On ne peut accuser Morissette, Mercier et Avard de racisme. On peut en revanche les accuser de ne pas avoir trouvé manière plus brillante de souligner l'élection historique de Barack Obama que de faire passer Denis Lévesque (?) pour un raciste, en lui mettant dans la bouche une blague sur les «bizounes» des Noirs.

Pourquoi donc? Parce que Lévesque a commis la faute grave de gâcher une entrevue avec l'idole de Louis Morissette, Paul McCartney?

Tout est dans la manière, disais-je. Le Bye Bye de Véro (pourtant excellente dans ses imitations) était du niveau humoristique de la joke de mononcle éculée. Anecdotique, vulgaire, paroissial, remâché.

Il devrait y avoir un moratoire sur les blagues de sodomie dans les prisons (sketch sur Vincent Lacroix) et sur les apparitions télévisuelles de Michel Louvain.
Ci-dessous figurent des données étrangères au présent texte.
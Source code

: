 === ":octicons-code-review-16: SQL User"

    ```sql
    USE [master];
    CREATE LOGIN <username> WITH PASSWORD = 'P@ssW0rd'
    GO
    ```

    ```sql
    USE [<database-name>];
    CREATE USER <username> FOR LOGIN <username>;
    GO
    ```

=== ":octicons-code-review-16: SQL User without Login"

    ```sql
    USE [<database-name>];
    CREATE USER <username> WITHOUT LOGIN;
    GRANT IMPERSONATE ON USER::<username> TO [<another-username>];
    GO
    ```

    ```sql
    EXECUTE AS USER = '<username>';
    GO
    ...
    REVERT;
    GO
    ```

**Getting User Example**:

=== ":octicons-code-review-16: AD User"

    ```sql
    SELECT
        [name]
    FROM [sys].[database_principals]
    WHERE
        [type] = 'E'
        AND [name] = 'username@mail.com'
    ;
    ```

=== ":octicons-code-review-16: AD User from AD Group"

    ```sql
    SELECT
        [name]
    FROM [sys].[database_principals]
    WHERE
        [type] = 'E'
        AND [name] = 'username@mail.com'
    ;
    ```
L'un des rares gags réussis, sur les frères Rémillard devant le CRTC, a été fait tel quel, à quelques phrases près, à l'émission Prenez garde aux chiens, il y a trois mois.

Pourquoi parle-t-on encore du Bye Bye? Parce que plus de 4 millions de personnes l'ont vu, et que plusieurs d'entre elles se demandent une semaine plus tard à quel degré (le premier, le deuxième, le degré zéro?) il fallait en interpréter l'humour.

Voilà le noeud du problème. Et la raison de ces accusations de racisme contre Jean-François Mercier, davantage connu pour son rôle dans Virginie que pour son humour irrévérencieux. Si le «gros cave» n'était pas sérieux en parlant d'Obama, l'était-il davantage à propos des Canadiens anglais «consanguins» ?

Dans la caricature, on grossit les traits. Pas seulement l'épaisseur du gag. Il y a plus de lignes comiques dans un seul épisode de C.A. que dans tout ce Bye Bye qui, deux élections et un gouvernement en péril plus tard, n'a pratiquement pas trouvé le moyen de parler de politique. Ce qui se passe ailleurs dans le monde? N'y pensons même pas.

Ce n'est pas, comme le prétend Radio-Canada, parce que le Bye Bye est allé «trop loin» dans l'audace qu'il a tant été critiqué. C'est précisément parce qu'il a manqué d'audace, d'originalité et de subtilité. Et surtout, parce qu'il a manqué à son devoir d'être drôle. C'est pourtant tout ce qu'on lui demandait.